In this definition of the mind, we have a way to both strengthen the monitoring ability and specify that the modulating ability can be taught how to modulate toward integration, and then you have a whole package. For example, in something like mindfulness meditation, I see it as a way of both strengthening the ability to monitor energy and information, and then to integrate.

In mindfulness meditation I think what you’re doing is attuning an observing self with an experiencing self. We now have research evidence from brain studies that show what is happening–you’re attuning these two circuits of your brain to each other, just like in a relationship, let’s say, between a parent and a child. A parent attunes to a child and that develops the integrative circuits of a child’s brain, just like mindfulness meditation develops the integrative circuits (in us) because I think they’re both forms of attunement, one internal with mindfulness and the other interpersonal with loving, secure attachments.

SR: We have mindfulness meditaton and then also in the Buddhist world we have deep concentration practice, also known as samadhi. Have you studied the effects of concentration practice? How helpful is it to our well-being?

Dan:  Samadhi is a really important starting place; it’s the monitoring part of our definition of mind, but when it’s without the integration part, which would be more like the vipassana (insight) part—the clear-seeing, the openness to what is—it doesn’t give you the full picture.

Different people have different ways to emphasize how much time to spend (on the concentration or monitoring part). In the end, you could make an argument that if you spend a little extra time on the samadhi part, you’ll probably be getting a little bit further with your vipassana part because you’ve stabilized the lens. Obviously, it’s an art form. I think it’s really a crucial element of the package—monitoring the stability which is samadhi, and modifying toward integration which is the vipassana part.

SR: As someone with a more traditional medical, scientific background, did you ever imagine you would some day be hanging out with so many Buddhists, like Jack Kornfield and the Dalai Lama?

Dan:  Never—not that I had anything against it. If you had spoken to me in 2003 before I wrote this parenting book, The Developing Mind, I would have said, “Why are you saying that?” When we used the words, “Be mindful as parents,” (in the book) we just meant, be intentional and conscientious. And then in 2004 people kept asking, “Why are you using this meditation word?” And I didn’t meditate or anything like that—I was already doing things politically incorrect by saying that parents shaped the brain of a child, so I didn’t really want to get into unusual fields like meditation. When I was put on a panel with Jon Kabat-Zinn, it was like, “Wow, this is really strange.” When we met we got along really well and the findings from the emerging research that was then being published in 2003-2004 hadn’t existed before. 
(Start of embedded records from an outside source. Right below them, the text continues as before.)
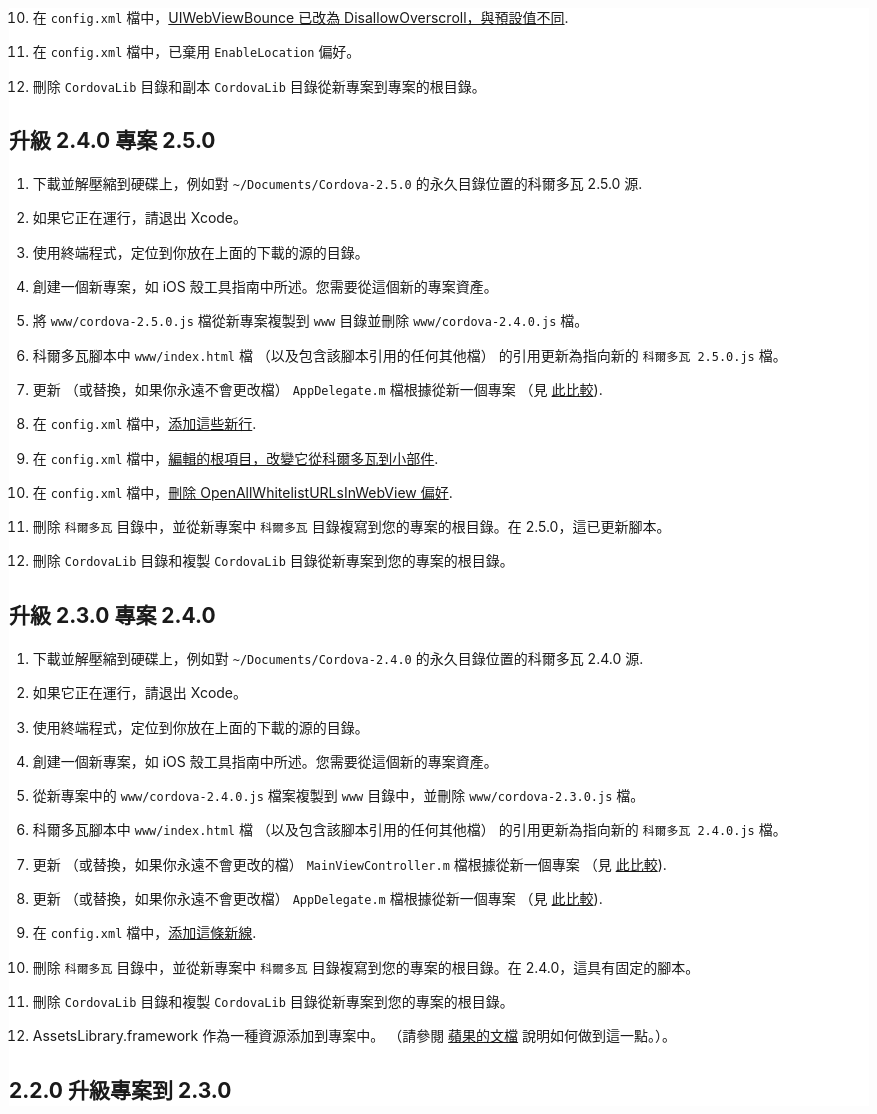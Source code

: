 10. 在 `config.xml` 檔中，[UIWebViewBounce 已改為 DisallowOverscroll，與預設值不同][8].

11. 在 `config.xml` 檔中，已棄用 `EnableLocation` 偏好。

12. 刪除 `CordovaLib` 目錄和副本 `CordovaLib` 目錄從新專案到專案的根目錄。

 [5]: https://git-wip-us.apache.org/repos/asf?p=cordova-ios.git;a=blobdiff;f=bin/templates/project/__TESTING__/Classes/AppDelegate.m;h=124a56bb4f361e95616f44d6d6f5a96ffa439b60;hp=318f79326176be8f16ebc93bad85dd745f4205b6;hb=a28c7712810a63396e9f32fa4eb94fe3f8b93985;hpb=36acdf55e4cab52802d73764c8a4b5b42cf18ef9
 [6]: https://git-wip-us.apache.org/repos/asf?p=cordova-ios.git;a=blobdiff;f=bin/templates/project/__TESTING__/config.xml;h=1555b5e81de326a07efe0bccaa5f5e2326b07a9a;hp=0652d60f8d35ac13c825c572dca6ed01fea4a540;hb=95f16a6dc252db0299b8e2bb53797995b1e39aa1;hpb=a2de90b8f5f5f68bd9520bcbbb9afa3ac409b96d
 [7]: https://git-wip-us.apache.org/repos/asf?p=cordova-ios.git;a=blobdiff;f=bin/templates/project/__TESTING__/config.xml;h=d307827b7e67301171a913417fb10003d43ce39d;hp=04260aa9786d6d74ab20a07c86d7e8b34e31968c;hb=97b89edfae3527828c0ca6bb2f6d58d9ded95188;hpb=942d33c8e7174a5766029ea1232ba2e0df745c3f
 [8]: https://git-wip-us.apache.org/repos/asf?p=cordova-ios.git;a=blobdiff;f=bin/templates/project/__TESTING__/config.xml;h=8889726d9a8f8c530fe1371c56d858c34552992a;hp=d307827b7e67301171a913417fb10003d43ce39d;hb=57982de638a4dce6ae130a26662591741b065f00;hpb=ec411f18309d577b4debefd9a2f085ba719701d5

## 升級 2.4.0 專案 2.5.0

1.  下載並解壓縮到硬碟上，例如對 `~/Documents/Cordova-2.5.0` 的永久目錄位置的科爾多瓦 2.5.0 源.

2.  如果它正在運行，請退出 Xcode。

3.  使用終端程式，定位到你放在上面的下載的源的目錄。

4.  創建一個新專案，如 iOS 殼工具指南中所述。您需要從這個新的專案資產。

5.  將 `www/cordova-2.5.0.js` 檔從新專案複製到 `www` 目錄並刪除 `www/cordova-2.4.0.js` 檔。

6.  科爾多瓦腳本中 `www/index.html` 檔 （以及包含該腳本引用的任何其他檔） 的引用更新為指向新的 `科爾多瓦 2.5.0.js` 檔。

7.  更新 （或替換，如果你永遠不會更改檔） `AppDelegate.m` 檔根據從新一個專案 （見 [此比較][9]).

8.  在 `config.xml` 檔中，[添加這些新行][10].

9.  在 `config.xml` 檔中，[編輯的根項目，改變它從科爾多瓦到小部件][11].

10. 在 `config.xml` 檔中，[刪除 OpenAllWhitelistURLsInWebView 偏好][12].

11. 刪除 `科爾多瓦` 目錄中，並從新專案中 `科爾多瓦` 目錄複寫到您的專案的根目錄。在 2.5.0，這已更新腳本。

12. 刪除 `CordovaLib` 目錄和複製 `CordovaLib` 目錄從新專案到您的專案的根目錄。

 [9]: https://git-wip-us.apache.org/repos/asf?p=cordova-ios.git;a=blobdiff;f=bin/templates/project/__TESTING__/Classes/AppDelegate.m;h=318f79326176be8f16ebc93bad85dd745f4205b6;hp=6dc7bfc84f0ecede4cc43d2a3256ef7c5383b9fe;hb=4001ae13fcb1fcbe73168327630fbc0ce44703d0;hpb=299a324e8c30065fc4511c1fe59c6515d4842f09
 [10]: https://git-wip-us.apache.org/repos/asf?p=cordova-ios.git;a=blobdiff;f=bin/templates/project/__TESTING__/config.xml;h=903944c4b1e58575295c820e154be2f5f09e6314;hp=721c734120b13004a4a543ee25f4287e541f34be;hb=ae467249b4a256bd31ee89aea7a06f4f2316b8ac;hpb=9e39f7ef8096fb15b38121ab0e245a3a958d9cbb
 [11]: https://git-wip-us.apache.org/repos/asf?p=cordova-ios.git;a=blobdiff;f=bin/templates/project/__TESTING__/config.xml;h=64e71636f5dd79fa0978a97b9ff5aa3860a493f5;hp=d8579352dfb21c14e5748e09b2cf3f4396450163;hb=0e711f8d09377a7ac10ff6be4ec17d22cdbee88d;hpb=57c3c082ed9be41c0588d0d63a1d2bfcd2ed878c
 [12]: https://git-wip-us.apache.org/repos/asf?p=cordova-ios.git;a=blobdiff;f=bin/templates/project/__TESTING__/config.xml;h=721c734120b13004a4a543ee25f4287e541f34be;hp=7d67508b70914aa921a16e79f79c00512502a8b6;hb=187bf21b308551bfb4b98b1a5e11edf04f699791;hpb=03b8854bdf039bcefbe0212db937abd81ac675e4

## 升級 2.3.0 專案 2.4.0

1.  下載並解壓縮到硬碟上，例如對 `~/Documents/Cordova-2.4.0` 的永久目錄位置的科爾多瓦 2.4.0 源.

2.  如果它正在運行，請退出 Xcode。

3.  使用終端程式，定位到你放在上面的下載的源的目錄。

4.  創建一個新專案，如 iOS 殼工具指南中所述。您需要從這個新的專案資產。

5.  從新專案中的 `www/cordova-2.4.0.js` 檔案複製到 `www` 目錄中，並刪除 `www/cordova-2.3.0.js` 檔。

6.  科爾多瓦腳本中 `www/index.html` 檔 （以及包含該腳本引用的任何其他檔） 的引用更新為指向新的 `科爾多瓦 2.4.0.js` 檔。

7.  更新 （或替換，如果你永遠不會更改的檔） `MainViewController.m` 檔根據從新一個專案 （見 [此比較][13]).

8.  更新 （或替換，如果你永遠不會更改檔） `AppDelegate.m` 檔根據從新一個專案 （見 [此比較][14]).

9.  在 `config.xml` 檔中，[添加這條新線][15].

10. 刪除 `科爾多瓦` 目錄中，並從新專案中 `科爾多瓦` 目錄複寫到您的專案的根目錄。在 2.4.0，這具有固定的腳本。

11. 刪除 `CordovaLib` 目錄和複製 `CordovaLib` 目錄從新專案到您的專案的根目錄。

12. AssetsLibrary.framework 作為一種資源添加到專案中。 （請參閱 [蘋果的文檔][16] 說明如何做到這一點。）。

 [13]: https://git-wip-us.apache.org/repos/asf?p=cordova-ios.git;a=blobdiff;f=bin/templates/project/__TESTING__/Classes/MainViewController.m;h=5f9eeac15c2437cd02a6eb5835b48374e9b94100;hp=89da1082d06ba5e5d0dffc5b2e75a3a06d5c2aa6;hb=b4a2e4ae0445ba7aec788090dce9b822d67edfd8;hpb=a484850f4610e73c7b20cd429a7794ba829ec997
 [14]: https://git-wip-us.apache.org/repos/asf?p=cordova-ios.git;a=blobdiff;f=bin/templates/project/__TESTING__/Classes/AppDelegate.m;h=6dc7bfc84f0ecede4cc43d2a3256ef7c5383b9fe;hp=1ca3dafeb354c4442b7e149da4f281675aa6b740;hb=6749c17640c5fed8a7d3a0b9cca204b89a855baa;hpb=deabeeb6fcb35bac9360b053c8bf902b45e6de4d
 [15]: https://git-wip-us.apache.org/repos/asf?p=cordova-ios.git;a=blobdiff;f=bin/templates/project/__TESTING__/config.xml;h=7d67508b70914aa921a16e79f79c00512502a8b6;hp=337d38da6f40c7432b0bce05aa3281d797eec40a;hb=6749c17640c5fed8a7d3a0b9cca204b89a855baa;hpb=deabeeb6fcb35bac9360b053c8bf902b45e6de4d
 [16]: https://developer.apple.com/library/ios/#recipes/xcode_help-project_editor/Articles/AddingaLibrarytoaTarget.html

## 2.2.0 升級專案到 2.3.0


 [1]: https://issues.apache.org/jira/browse/CB-4323
 [2]: https://issues.apache.org/jira/browse/CB-3458
 [3]: https://git-wip-us.apache.org/repos/asf?p=cordova-ios.git;a=blobdiff;f=bin/templates/project/__TESTING__/Classes/AppDelegate.m;h=5c05ac80e056753c0e8736f887ba9f28d5b0774c;hp=623ad8ec3c46f656ea18c6c3a190d650dd64e479;hb=c6e71147386d4ad94b07428952d1aae0a9cbf3f5;hpb=c017fda8af00375a453cf27cfc488647972e9a23
 [4]: https://git-wip-us.apache.org/repos/asf?p=cordova-ios.git;a=blobdiff;f=bin/templates/project/__TESTING__/config.xml;h=537705d76a5ef6bc5e57a8ebfcab78c02bb4110b;hp=8889726d9a8f8c530fe1371c56d858c34552992a;hb=064239b7b5fa9a867144cf1ee8b2fb798ce1f988;hpb=c9f233250d4b800f3412eeded811daaafb17b2cc
 [17]: https://developer.apple.com/library/prerelease/ios/#releasenotes/General/RN-iOSSDK-6_0/_index.html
There was this incredible parallel between my field, which was attachment research, and the Mindfulness-Based Stress Reduction (MBSR) research. I was intrigued. Why would an internal focus of attention like mindfulness meditation have similar research outcomes as a loving parent-child relationship? What do they have to do with each other? From a scientific point of view, that became really interesting. From a social point of view, I met Jon, I met Jack (Kornfield), and I realized that they were really interested in teaching people to become their own best friends in many ways, which is exactly the notion of attachment. How do you develop this kindness toward yourself and kindness toward others which is the basis of compassion?

And as of 2005, everything started to change. Now it’s a natural part of my life. But, yes, it was a surprise for sure. It wasn’t in my world view or plans, or even in my wildest thoughts about what might happen to me next!